Figure 5 of "Measurements of Floquet code plaquette stabilizers" indicates the best achieved detection fraction was 35% on ibm_hanoi. I think this is a 27 qubit system. I think the largest device tested was a 127 qubit device ibmq_washington, which had a detection fraction of 45%. The threshold error rate for the honeycomb code corresponds to roughly a detection fraction of 15%.
![enter image description here](https://cdn.statically.io/img/i.sstatic.net/a2m8D.png)
Looking at the distance-25 25-round X-basis experiment from the google data shows it has a detection fraction of around 16%:
$ wget -q https://zenodo.org/record/6804040/files/google_qec3v5_experiment_data.zip
$ unzip -aq google_qec3v5_experiment_data.zip
$ cat surface_code_bX_d5_r25_center_5_5/detection_events.b8 | python -c "import sys; bs = sys.stdin.buffer.read(); print(sum((b >> k) & 1 for b in bs for k in range(8))/len(bs)/8)"
0.15932483333333333
Keep in mind that these are different codes, and also they represent very different levels of effort going into the specific experiment.

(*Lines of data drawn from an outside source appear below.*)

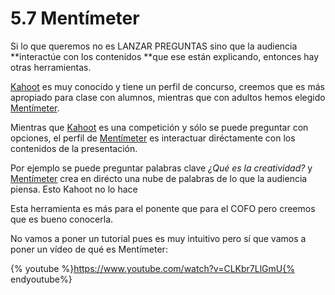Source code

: # 5.7 Mentímeter

Si lo que queremos no es LANZAR PREGUNTAS sino que la audiencia **interactúe con los contenidos **que ese están explicando, entonces hay otras herramientas.

[Kahoot](https://kahoot.it/) es muy conocido y tiene un perfil de concurso, creemos que es más apropiado para clase con alumnos, mientras que con adultos hemos elegido [Mentímeter](https://www.mentimeter.com/).

Mientras que [Kahoot](https://kahoot.it/)  es una competición y sólo se puede preguntar con opciones, el perfil de [Mentímeter](https://www.mentimeter.com/) es interactuar diréctamente con los contenidos de la presentación. 

Por ejemplo se puede preguntar palabras clave _¿Qué es la creatividad?_ y [Mentímeter](https://www.mentimeter.com/) crea en dirécto una nube de palabras de lo que la audiencia piensa. Esto Kahoot no lo hace

Esta herramienta es más para el ponente que para el COFO pero creemos que es bueno conocerla.

 No vamos a poner un tutorial pues es muy intuitivo pero sí que vamos a poner un vídeo de qué es Mentímeter:
 
{% youtube %}https://www.youtube.com/watch?v=CLKbr7LlGmU{% endyoutube%} 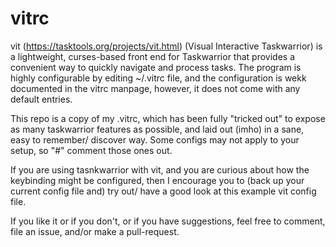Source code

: # vitrc

vit (https://tasktools.org/projects/vit.html) (Visual Interactive Taskwarrior) is a lightweight, curses-based front end for Taskwarrior that provides a convenient way to quickly navigate and process tasks. The program is highly configurable by editing ~/.vitrc file, and the configuration is wekk documented in the vitrc manpage, however, it does not come with any default entries.

This repo is a copy of my .vitrc, which has been fully "tricked out" to expose as many taskwarrior features as possible, and laid out (imho) in a sane, easy to remember/ discover way. Some configs may not apply to your setup, so "#" comment those ones out.

If you are using tasnkwarrior with vit, and you are curious about how the keybinding might be configured, then I encourage you to (back up your current config file and) try out/ have a good look at this example vit config file.

If you like it or if you don't, or if you have suggestions, feel free to comment, file an issue, and/or make a pull-request.

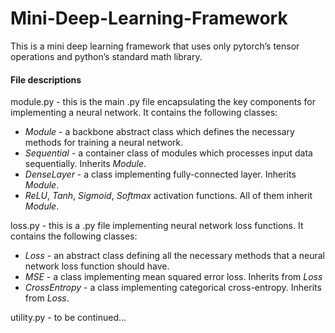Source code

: # Mini-Deep-Learning-Framework

This is a mini deep learning framework that uses only pytorch’s tensor operations and python’s standard math library.

#### File descriptions

module.py - this is the main .py file encapsulating the key components for implementing a neural network. It contains the following classes: 

* *Module* - a backbone abstract class which defines the necessary methods for training a neural network.
* *Sequential* - a container class of modules which processes input data sequentially. Inherits *Module*. 
* *DenseLayer* - a class implementing fully-connected layer. Inherits *Module*.
* *ReLU*, *Tanh*, *Sigmoid*, *Softmax* activation functions. All of them inherit *Module*.

loss.py - this is a .py file implementing neural network loss functions. It contains the following classes: 

* *Loss* - an abstract class defining all the necessary methods that a neural network loss function should have.
* *MSE* - a class implementing mean squared error loss. Inherits from *Loss*
* *CrossEntropy* - a class implementing categorical cross-entropy. Inherits from *Loss*.

utility.py - to be continued...


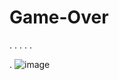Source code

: # Game-Over

.
.
.
.
.





.
![image](https://user-images.githubusercontent.com/55116927/187587707-17c53e3d-476c-4422-8585-d18749c026f3.png)
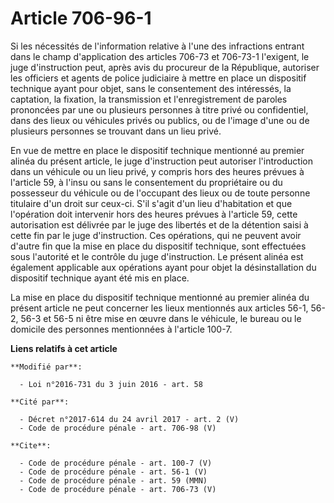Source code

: # Article 706-96-1

Si les nécessités de l'information relative à l'une des infractions entrant dans le champ d'application des articles 706-73
et 706-73-1 l'exigent, le juge d'instruction peut, après avis du procureur de la République, autoriser les officiers et
agents de police judiciaire à mettre en place un dispositif technique ayant pour objet, sans le consentement des intéressés,
la captation, la fixation, la transmission et l'enregistrement de paroles prononcées par une ou plusieurs personnes à titre
privé ou confidentiel, dans des lieux ou véhicules privés ou publics, ou de l'image d'une ou de plusieurs personnes se
trouvant dans un lieu privé. 

En vue de mettre en place le dispositif technique mentionné au premier alinéa du présent article, le juge d'instruction peut
autoriser l'introduction dans un véhicule ou un lieu privé, y compris hors des heures prévues à l'article 59, à l'insu ou
sans le consentement du propriétaire ou du possesseur du véhicule ou de l'occupant des lieux ou de toute personne titulaire
d'un droit sur ceux-ci. S'il s'agit d'un lieu d'habitation et que l'opération doit intervenir hors des heures prévues à
l'article 59, cette autorisation est délivrée par le juge des libertés et de la détention saisi à cette fin par le juge
d'instruction. Ces opérations, qui ne peuvent avoir d'autre fin que la mise en place du dispositif technique, sont effectuées
sous l'autorité et le contrôle du juge d'instruction. Le présent alinéa est également applicable aux opérations ayant pour
objet la désinstallation du dispositif technique ayant été mis en place. 

La mise en place du dispositif technique mentionné au premier alinéa du présent article ne peut concerner les lieux
mentionnés aux articles 56-1, 56-2, 56-3 et 56-5 ni être mise en œuvre dans le véhicule, le bureau ou le domicile des
personnes mentionnées à l'article 100-7.

**Liens relatifs à cet article**

	**Modifié par**:

	  - Loi n°2016-731 du 3 juin 2016 - art. 58

	**Cité par**:

	  - Décret n°2017-614 du 24 avril 2017 - art. 2 (V)
	  - Code de procédure pénale - art. 706-98 (V)

	**Cite**:

	  - Code de procédure pénale - art. 100-7 (V)
	  - Code de procédure pénale - art. 56-1 (V)
	  - Code de procédure pénale - art. 59 (MMN)
	  - Code de procédure pénale - art. 706-73 (V)
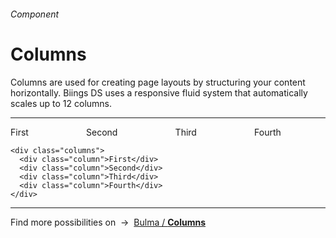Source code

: <h6 class="subtitle is-5 has-text-grey has-text-weight-semibold">Component</h6><h1 class="title is-1 has-text-weight-bold">Columns</h1>
<p class="subtitle is-5">
    <span class="has-text-weight-semibold">Columns</span> are used for creating page layouts by structuring your content horizontally. Biings DS uses a responsive fluid system that automatically scales up to 12 columns.
</p>

<hr class="is-large is-visible">

<div class="box has-background-light is-marginless is-relaxed">
<div class="columns">
    <div class="column">
      <div class="notification has-text-weight-semibold is-primary">First</div>
    </div>
    <div class="column">
      <div class="notification has-text-weight-semibold is-danger">Second</div>
    </div>
    <div class="column">
      <div class="notification has-text-weight-semibold is-warning">Third</div>
    </div>
    <div class="column">
      <div class="notification has-text-weight-semibold is-success">Fourth</div>
    </div>
  </div>
</div>

    <div class="columns">
      <div class="column">First</div>
      <div class="column">Second</div>
      <div class="column">Third</div>
      <div class="column">Fourth</div>
    </div>

<hr class="is-large">

<div class="box is-bordered">
    Find more possibilities on &nbsp;→&nbsp; <a href="https://bulma.io/documentation/columns/" target="blank">Bulma / <strong>Columns</strong></a>
</div>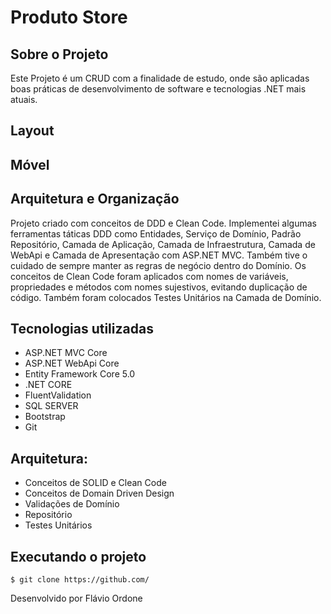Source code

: # Produto Store

## Sobre o Projeto
Este Projeto é um CRUD com a finalidade de estudo, onde são aplicadas boas práticas 
de desenvolvimento de software e tecnologias .NET mais atuais.


## Layout


## Móvel


## Arquitetura e Organização
Projeto criado com conceitos de DDD e Clean Code. Implementei algumas ferramentas táticas DDD como Entidades, 
Serviço de Domínio, Padrão Repositório, Camada de Aplicação, 
Camada de Infraestrutura, Camada de WebApi e Camada de Apresentação com ASP.NET MVC. Também tive o cuidado de sempre manter as regras de negócio dentro do Domínio.	
Os conceitos de Clean Code foram aplicados com nomes de variáveis, propriedades e métodos com nomes sujestivos, evitando duplicação de código. 
Também foram colocados Testes Unitários na Camada de Domínio.



## Tecnologias utilizadas    
* ASP.NET MVC Core
* ASP.NET WebApi Core	
* Entity Framework Core 5.0
* .NET CORE
* FluentValidation
* SQL SERVER
* Bootstrap
* Git


## Arquitetura:
* Conceitos de SOLID e Clean Code
* Conceitos de Domain Driven Design
* Validações de Domínio
* Repositório
* Testes Unitários









	
	
## Executando o projeto
	$ git clone https://github.com/


Desenvolvido por Flávio Ordone
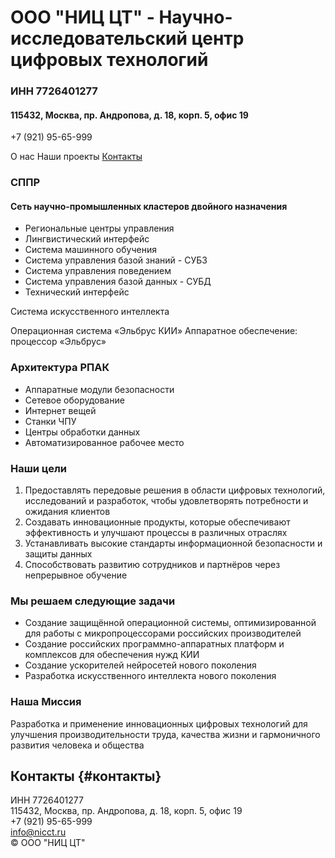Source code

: <link rel="stylesheet" href="styletest.css">


# ООО "НИЦ ЦТ" - Научно-исследовательский центр цифровых технологий
  

###    ИНН 7726401277
#### 115432, Москва, пр. Андропова, д. 18, корп. 5, офис 19
+7 (921) 95-65-999 <br>

        
О нас
Наши проекты
[Контакты](#контакты) 
  
### СППР
#### Сеть научно-промышленных кластеров двойного назначения
        
- Региональные центры управления
- Лингвистический интерфейс
- Система машинного обучения
- Система управления базой знаний - СУБЗ
- Система управления поведением
- Система управления базой данных - СУБД
- Технический интерфейс
          
         

Система искусственного интеллекта
            
Операционная система «Эльбрус КИИ»
Аппаратное обеспечение: процессор «Эльбрус»
            
### Архитектура РПАК
            
*   Аппаратные модули безопасности
*   Сетевое оборудование
*   Интернет вещей
*   Станки ЧПУ
*   Центры обработки данных
*   Автоматизированное рабочее место
          

       
### Наши цели

1.  Предоставлять передовые решения в области цифровых технологий, исследований и разработок, чтобы удовлетворять потребности и ожидания клиентов
2.  Cоздавать инновационные продукты, которые обеспечивают эффективность и улучшают процессы в различных отраслях
3.  Устанавливать высокие стандарты информационной безопасности и защиты данных
4.  Способствовать развитию сотрудников и партнёров через непрерывное обучение
           

        
### Мы решаем следующие задачи

*   Создание защищённой операционной системы, оптимизированной для работы с микропроцессорами российских производителей
*   Создание российских программно-аппаратных платформ и комплексов для обеспечения нужд КИИ
*   Cоздание ускорителей нейросетей нового поколения
*   Разработка искусственного интеллекта нового поколения
          
### Наша Миссия

Разработка и применение инновационных цифровых технологий для улучшения производительности труда, качества жизни и гармоничного развития человека и общества 

## Контакты {#контакты}
ИНН 7726401277<br>
115432, Москва, пр. Андропова, д. 18, корп. 5, офис 19 <br>
+7 (921) 95-65-999 <br>
[info@nicct.ru](info@nicct.ru) <br>
© ООО "НИЦ ЦТ"
    
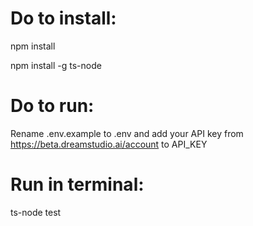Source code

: # Do to install:

npm install

npm install -g ts-node

# Do to run:

Rename .env.example to .env and add your API key from https://beta.dreamstudio.ai/account to API_KEY

# Run in terminal:

ts-node test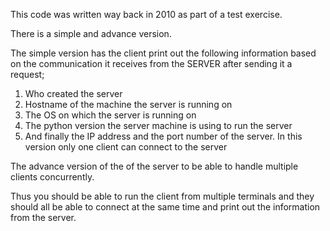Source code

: This code was written way back in 2010 as part of a test exercise. 


There is a simple and advance version. 

The simple version has the client print out the following information based on the 
communication it receives from the SERVER after sending it a request; 
1.	Who created the server 
2.	Hostname of the machine the server is running on 
3.	The OS on which the server is running on
4.	The python version the server machine is using to run the server
5.	 And finally the IP address and the port number of the server. 
In this version only one client can connect to the server

The advance version of the of the server to be able to handle multiple clients concurrently.

Thus you should be able to run the client from multiple terminals and they should all be able 
to connect at the same time and print out the information from the server.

But I do think the huge difference in detection fraction (16% vs 35%-45%) is key. Note that in the past Google has literally made their chips smaller, going from 72 qubit bristlecone to 53 qubit sycamore, increasing quality at the cost of quantity. So, speaking very roughly, I would say the most visible distinction between IBM and Google's strategies is that they are picking different tradeoffs between quality and quantity.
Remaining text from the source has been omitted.